「The Innocents (イノセンツ)」2021)

 タイトルの通り、イノセント=無垢な少年少女を主人公にしたノルウェー映画である。まさにこのタイトルどおりの映画だ。無垢さとは善悪の区別がついていない状態をいう。猫の背中をなでて愛でることもするが、同じ手で猫を殺害することもしてしまう無垢さのことである。

 無垢な年齢の少年少女たちが、人を操ったり、ものを破壊したり、人の思考を読む能力に目覚めてしまうことから、静かな団地に火種が宿る。思考能力も情動もまだ育ちきっていない少年少女たちにそんな恐ろしい能力が芽生えてしまったら……?

 本作は、大友克洋の『童夢』に強い影響を受けているらしく、オマージュを捧げたシーンがあるらしい。また、冒頭の団地に引っ越してくるシーンは『千と千尋の神隠し』よく似ている。日本のソフトパワーの底力を感じてしまう。


 団地に引っ越してきた9歳の少女のイーダ。

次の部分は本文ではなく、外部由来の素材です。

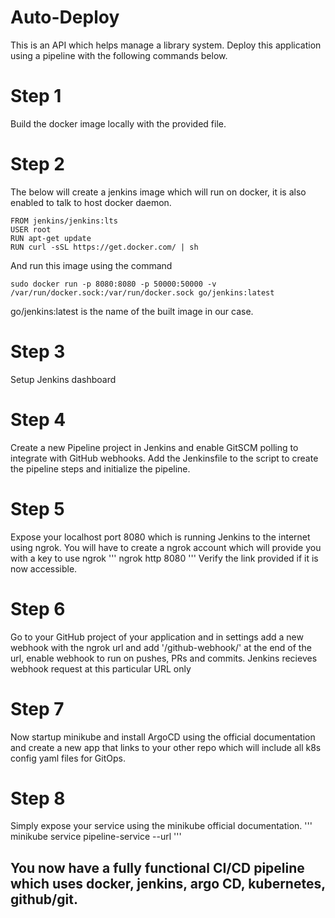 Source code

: # Auto-Deploy

This is an API which helps manage a library system. Deploy this 
application using a pipeline with the following commands below.

# Step 1
Build the docker image locally with the provided file.

# Step 2
The below will create a jenkins image which will run on docker, it is also enabled to talk to host docker daemon.
```
FROM jenkins/jenkins:lts
USER root
RUN apt-get update
RUN curl -sSL https://get.docker.com/ | sh
```
And run this image using the command
```
sudo docker run -p 8080:8080 -p 50000:50000 -v /var/run/docker.sock:/var/run/docker.sock go/jenkins:latest
```
go/jenkins:latest is the name of the built image in our case.

# Step 3
Setup Jenkins dashboard

# Step 4
Create a new Pipeline project in Jenkins and enable GitSCM polling to integrate with GitHub webhooks.
Add the Jenkinsfile to the script to create the pipeline steps and initialize the pipeline.

# Step 5
Expose your localhost port 8080 which is running Jenkins to the internet using ngrok.
You will have to create a ngrok account which will provide you with a key to use ngrok
'''
ngrok http 8080
'''
Verify the link provided if it is now accessible.

# Step 6
Go to your GitHub project of your application and in settings add a new webhook with the ngrok url and add '/github-webhook/' at the end of the url, enable webhook to run on pushes, PRs and commits. Jenkins recieves webhook request at this particular URL only

# Step 7
Now startup minikube and install ArgoCD using the official documentation and create a new app that links to your other repo which will include all k8s config yaml files for GitOps.

# Step 8
Simply expose your service using the minikube official documentation.
'''
minikube service pipeline-service --url
'''

## You now have a fully functional CI/CD pipeline which uses docker, jenkins, argo CD, kubernetes, github/git.
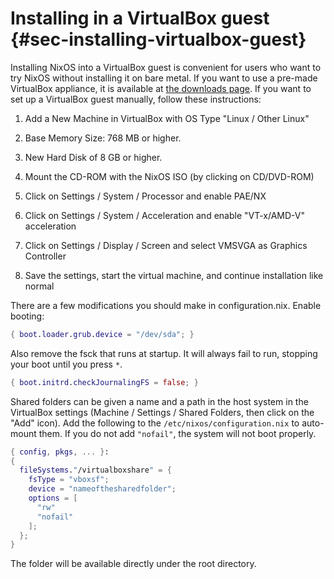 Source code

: # Installing in a VirtualBox guest {#sec-installing-virtualbox-guest}

Installing NixOS into a VirtualBox guest is convenient for users who
want to try NixOS without installing it on bare metal. If you want to
use a pre-made VirtualBox appliance, it is available at [the downloads
page](https://nixos.org/nixos/download.html). If you want to set up a
VirtualBox guest manually, follow these instructions:

1.  Add a New Machine in VirtualBox with OS Type "Linux / Other Linux"

1.  Base Memory Size: 768 MB or higher.

1.  New Hard Disk of 8 GB or higher.

1.  Mount the CD-ROM with the NixOS ISO (by clicking on CD/DVD-ROM)

1.  Click on Settings / System / Processor and enable PAE/NX

1.  Click on Settings / System / Acceleration and enable "VT-x/AMD-V"
    acceleration

1.  Click on Settings / Display / Screen and select VMSVGA as Graphics
    Controller

1.  Save the settings, start the virtual machine, and continue
    installation like normal

There are a few modifications you should make in configuration.nix.
Enable booting:

```nix
{ boot.loader.grub.device = "/dev/sda"; }
```

Also remove the fsck that runs at startup. It will always fail to run,
stopping your boot until you press `*`.

```nix
{ boot.initrd.checkJournalingFS = false; }
```

Shared folders can be given a name and a path in the host system in the
VirtualBox settings (Machine / Settings / Shared Folders, then click on
the "Add" icon). Add the following to the
`/etc/nixos/configuration.nix` to auto-mount them. If you do not add
`"nofail"`, the system will not boot properly.

```nix
{ config, pkgs, ... }:
{
  fileSystems."/virtualboxshare" = {
    fsType = "vboxsf";
    device = "nameofthesharedfolder";
    options = [
      "rw"
      "nofail"
    ];
  };
}
```

The folder will be available directly under the root directory.
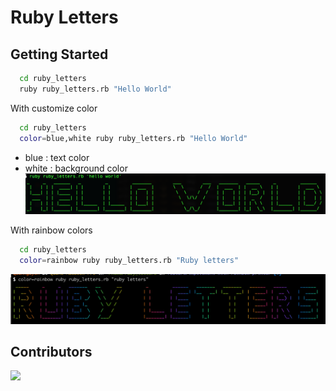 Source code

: # Ruby Letters

## Getting Started
```bash
  cd ruby_letters
  ruby ruby_letters.rb "Hello World"
```
With customize color

```bash
  cd ruby_letters
  color=blue,white ruby ruby_letters.rb "Hello World"
```
+ blue : text color
+ white : background color
![](./demo.png)

With rainbow colors

```bash
  cd ruby_letters
  color=rainbow ruby ruby_letters.rb "Ruby letters"
```
![](./rainbow.png)

## Contributors

[![](https://contributors-img.firebaseapp.com/image?repo=dereknguyen269/ruby_letters)](https://github.com/dereknguyen269/ruby_letters/graphs/contributors)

自閉症の姉アナ。両親は、援助を必要とするアナの方にばかり両親がかまってしまうので、イーダは常に寂しがっている状態だ。

 団地のベンという少年とイーダは仲良くなる。イーダはベンとさまざまないたずらをするのだが、その中でベンはイーダに念動力テレキネシスを披露してみせる。イーダも念動力を真似しようとする。

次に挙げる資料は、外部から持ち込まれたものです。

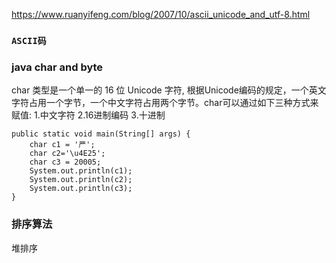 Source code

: https://www.ruanyifeng.com/blog/2007/10/ascii_unicode_and_utf-8.html

### `ASCII码`











### java char and byte

char 类型是一个单一的 16 位 Unicode 字符, 根据Unicode编码的规定，一个英文字符占用一个字节，一个中文字符占用两个字节。char可以通过如下三种方式来赋值: 1.中文字符 2.16进制编码 3.十进制

```
public static void main(String[] args) {
    char c1 = '严';
    char c2='\u4E25';
    char c3 = 20005;
    System.out.println(c1);
    System.out.println(c2);
    System.out.println(c3);
}
```





### 排序算法

堆排序

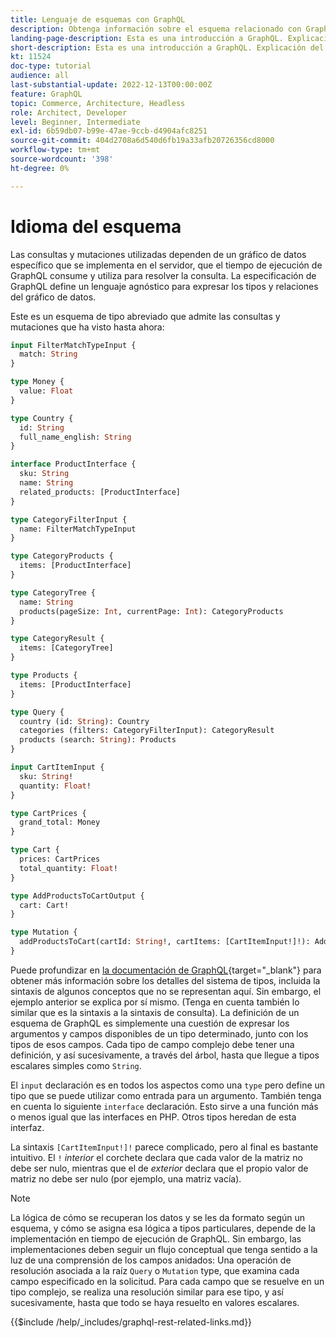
 ```yaml
---
title: Lenguaje de esquemas con GraphQL
description: Obtenga información sobre el esquema relacionado con GraphQL. Lea una descripción del esquema, junto con algunos patrones interesantes y formas de leer el esquema.
landing-page-description: Esta es una introducción a GraphQL. Explicación del esquema y cómo interpretar algunos de los elementos
short-description: Esta es una introducción a GraphQL. Explicación del esquema y cómo interpretar algunos de los elementos
kt: 11524
doc-type: tutorial
audience: all
last-substantial-update: 2022-12-13T00:00:00Z
feature: GraphQL
topic: Commerce, Architecture, Headless
role: Architect, Developer
level: Beginner, Intermediate
exl-id: 6b59db07-b99e-47ae-9ccb-d4904afc8251
source-git-commit: 404d2708a6d540d6fb19a33afb20726356cd8000
workflow-type: tm+mt
source-wordcount: '398'
ht-degree: 0%

---
```


# Idioma del esquema

Las consultas y mutaciones utilizadas dependen de un gráfico de datos específico que se implementa en el servidor, que el tiempo de ejecución de GraphQL consume y utiliza para resolver la consulta. La especificación de GraphQL define un lenguaje agnóstico para expresar los tipos y relaciones del gráfico de datos.

Este es un esquema de tipo abreviado que admite las consultas y mutaciones que ha visto hasta ahora:

```graphql
input FilterMatchTypeInput {
  match: String
}

type Money {
  value: Float
}

type Country {
  id: String
  full_name_english: String
}

interface ProductInterface {
  sku: String
  name: String
  related_products: [ProductInterface]
}

type CategoryFilterInput {
  name: FilterMatchTypeInput
}

type CategoryProducts {
  items: [ProductInterface]
}

type CategoryTree {
  name: String
  products(pageSize: Int, currentPage: Int): CategoryProducts
}

type CategoryResult {
  items: [CategoryTree]
}

type Products {
  items: [ProductInterface]
}

type Query {
  country (id: String): Country
  categories (filters: CategoryFilterInput): CategoryResult
  products (search: String): Products
}

input CartItemInput {
  sku: String!
  quantity: Float!
}

type CartPrices {
  grand_total: Money
}

type Cart {
  prices: CartPrices
  total_quantity: Float!
}

type AddProductsToCartOutput {
  cart: Cart!
}

type Mutation {
  addProductsToCart(cartId: String!, cartItems: [CartItemInput!]!): AddProductsToCartOutput
}
```

Puede profundizar en [la documentación de GraphQL](https://graphql.org/learn/schema/){target="_blank"} para obtener más información sobre los detalles del sistema de tipos, incluida la sintaxis de algunos conceptos que no se representan aquí. Sin embargo, el ejemplo anterior se explica por sí mismo. (Tenga en cuenta también lo similar que es la sintaxis a la sintaxis de consulta). La definición de un esquema de GraphQL es simplemente una cuestión de expresar los argumentos y campos disponibles de un tipo determinado, junto con los tipos de esos campos. Cada tipo de campo complejo debe tener una definición, y así sucesivamente, a través del árbol, hasta que llegue a tipos escalares simples como `String`.

El `input` declaración es en todos los aspectos como una `type` pero define un tipo que se puede utilizar como entrada para un argumento. También tenga en cuenta lo siguiente `interface` declaración. Esto sirve a una función más o menos igual que las interfaces en PHP. Otros tipos heredan de esta interfaz.

La sintaxis `[CartItemInput!]!` parece complicado, pero al final es bastante intuitivo. El `!` _interior_ el corchete declara que cada valor de la matriz no debe ser nulo, mientras que el de _exterior_ declara que el propio valor de matriz no debe ser nulo (por ejemplo, una matriz vacía).

>[!NOTE]
>
>La lógica de cómo se recuperan los datos y se les da formato según un esquema, y cómo se asigna esa lógica a tipos particulares, depende de la implementación en tiempo de ejecución de GraphQL. Sin embargo, las implementaciones deben seguir un flujo conceptual que tenga sentido a la luz de una comprensión de los campos anidados: Una operación de resolución asociada a la raíz `Query` o `Mutation` type, que examina cada campo especificado en la solicitud. Para cada campo que se resuelve en un tipo complejo, se realiza una resolución similar para ese tipo, y así sucesivamente, hasta que todo se haya resuelto en valores escalares.

{{$include /help/_includes/graphql-rest-related-links.md}}
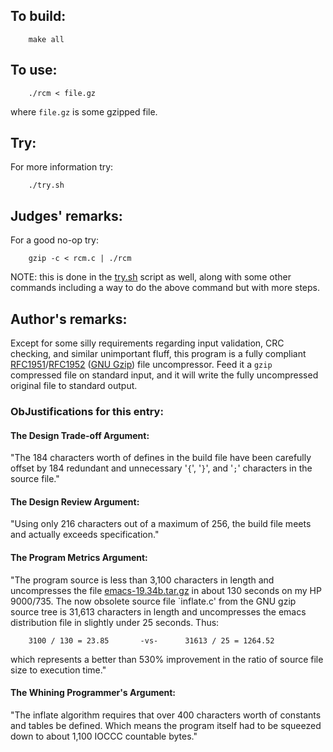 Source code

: ## To build:

``` <!---sh-->
    make all
```


## To use:

``` <!---sh-->
    ./rcm < file.gz
```

where `file.gz` is some gzipped file.


## Try:

For more information try:

``` <!---sh-->
    ./try.sh
```


## Judges' remarks:

For a good no-op try:

``` <!---sh-->
    gzip -c < rcm.c | ./rcm
```

NOTE: this is done in the [try.sh](%%REPO_URL%%/1996/rcm/try.sh) script as well, along with some other
commands including a way to do the above command but with more steps.


## Author's remarks:

Except for some silly requirements regarding input validation, CRC checking, and
similar unimportant fluff, this program is a fully compliant
[RFC1951](https://www.ietf.org/rfc/rfc1951.txt)/[RFC1952](https://www.ietf.org/rfc/rfc1952.txt)
([GNU Gzip](https://www.gnu.org/software/gzip/)) file uncompressor.  Feed it a
`gzip` compressed file on standard input, and it will write the fully
uncompressed original file to standard output.


### ObJustifications for this entry:


#### The Design Trade-off Argument:

"The 184 characters worth of defines in the build file have been
carefully offset by 184 redundant and unnecessary '`{`', '`}`', and '`;`'
characters in the source file."


#### The Design Review Argument:

"Using only 216 characters out of a maximum of 256, the build file
meets and actually exceeds specification."


#### The Program Metrics Argument:

"The program source is less than 3,100 characters in length and uncompresses the
file
[emacs-19.34b.tar.gz](https://ftp.gnu.org/old-gnu/emacs/emacs-19.34b.tar.gz) in
about 130 seconds on my HP 9000/735.  The now obsolete source file `inflate.c'
from the GNU gzip source tree is 31,613 characters in length and uncompresses
the emacs distribution file in slightly under 25 seconds.  Thus:

```
    3100 / 130 = 23.85       -vs-      31613 / 25 = 1264.52
```

which represents a better than 530% improvement in the ratio of
source file size to execution time."


#### The Whining Programmer's Argument:

"The inflate algorithm requires that over 400 characters worth
of constants and tables be defined.  Which means the program
itself had to be squeezed down to about 1,100 IOCCC countable
bytes."


<!--

    Copyright © 1984-2024 by Landon Curt Noll. All Rights Reserved.

    You are free to share and adapt this file under the terms of this license:

	Creative Commons Attribution-ShareAlike 4.0 International (CC BY-SA 4.0)

    For more information, see:

	https://creativecommons.org/licenses/by-sa/4.0/

-->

 一方で、姉のアナは少女のアイシャと仲良くなる。アイシャも超能力の持ち主であり、強い共感能力テレパシーを持っている。他人とコミュニケーションの取れないアナの心をよく理解し、一緒に遊んでよろこばせる。四人は仲良くなる。

 そんな中、四人の関係にヒビが入ってしまう。悪口を言われて怒ったベンが念動力を発揮してアイシャを傷つけたのだ。アナはベンに対して強い念動力を発揮し、二人の超能力が暴走する。きしみを上げる森の木々。波打つ水たまりの水面……。この事件を機に、平穏だった団地は静かな恐怖に襲われてしまう……。

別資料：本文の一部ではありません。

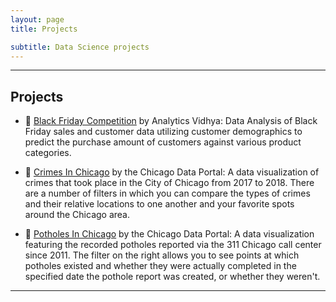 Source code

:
 ```yaml
---
layout: page
title: Projects

subtitle: Data Science projects
---
```


---------------

## Projects

*   &#128184; [Black Friday Competition](https://www.shahbazsyed.com/Black_Friday) by Analytics Vidhya: Data Analysis of Black Friday sales and customer data utilizing customer demographics to predict the purchase amount of customers against various product categories.

*   &#128110; [Crimes In Chicago](https://www.shahbazsyed.com/crimes) by the Chicago Data Portal: A data visualization of crimes that took place in the City of Chicago from 2017 to 2018. There are a number of filters in which you can compare the types of crimes and their relative locations to one another and your favorite spots around the Chicago area.

*   &#128679; [Potholes In Chicago](https://www.shahbazsyed.com/potholes) by the Chicago Data Portal: A data visualization featuring the recorded potholes reported via the 311 Chicago call center since 2011. The filter on the right allows you to see points at which potholes existed and whether they were actually completed in the specified date the pothole report was created, or whether they weren't.

---
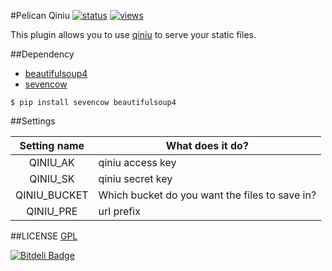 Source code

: #Pelican Qiniu
[![status](https://sourcegraph.com/api/repos/github.com/mtunique/pelican_qiniu/.badges/status.png)](https://sourcegraph.com/github.com/mtunique/pelican_qiniu)
[![views](https://sourcegraph.com/api/repos/github.com/mtunique/pelican_qiniu/.counters/views.png)](https://sourcegraph.com/github.com/mtunique/pelican_qiniu)

This plugin allows you to use [qiniu](http://www.qiniu.com/) to serve your static files.

##Dependency
- [beautifulsoup4](http://www.crummy.com/software/BeautifulSoup/)
- [sevencow](https://github.com/yueyoum/seven-cow)

```
$ pip install sevencow beautifulsoup4
```

##Settings

| Setting name | What does it do? |
| :----------: | ---------------- |
| QINIU_AK | qiniu access key |
| QINIU_SK | qiniu secret key |
| QINIU_BUCKET | Which bucket do you want the files to save in? |
| QINIU_PRE | url prefix |

##LICENSE
[GPL](https://github.com/mtunique/pelican_qiniu/blob/master/LICENSE)


[![Bitdeli Badge](https://d2weczhvl823v0.cloudfront.net/mtunique/pelican_qiniu/trend.png)](https://bitdeli.com/free "Bitdeli Badge")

 超能力を扱った映画は数多くあるが、本作での超能力の登場は劇的ではなく、少年少女にとって「なんでもないこと」のひとつとして描かれる。ある程度常識が出てくれば、超能力など絵空事でしかないと分かるはずだが、イノセントな少年少女にはそれが分からない。分からないが使えてしまう。分からないがゆえに感情の赴くままに使ってしまう。

 無力な子どもであれば、大人たちのいうことを聞くしかなくなるが、超能力をもった子どもならどんなことが起きてしまうのか。子どもを縛ろうとする親はどうなってしまうのか。そして超能力を持った子ども同士が対立したとき、何が起こってしまうのか……。

 終始リアルなトーンを崩さず、静かに静かに日常が侵食されていく。子どもたちの無邪気さを壊すことなく、善悪の区別がつかないとはどういうことなのかを教えてくれる。引いては、大人の起こす犯罪についても、ある種のイノセントさが関係しているのではないかということを考えさせてくれるのである。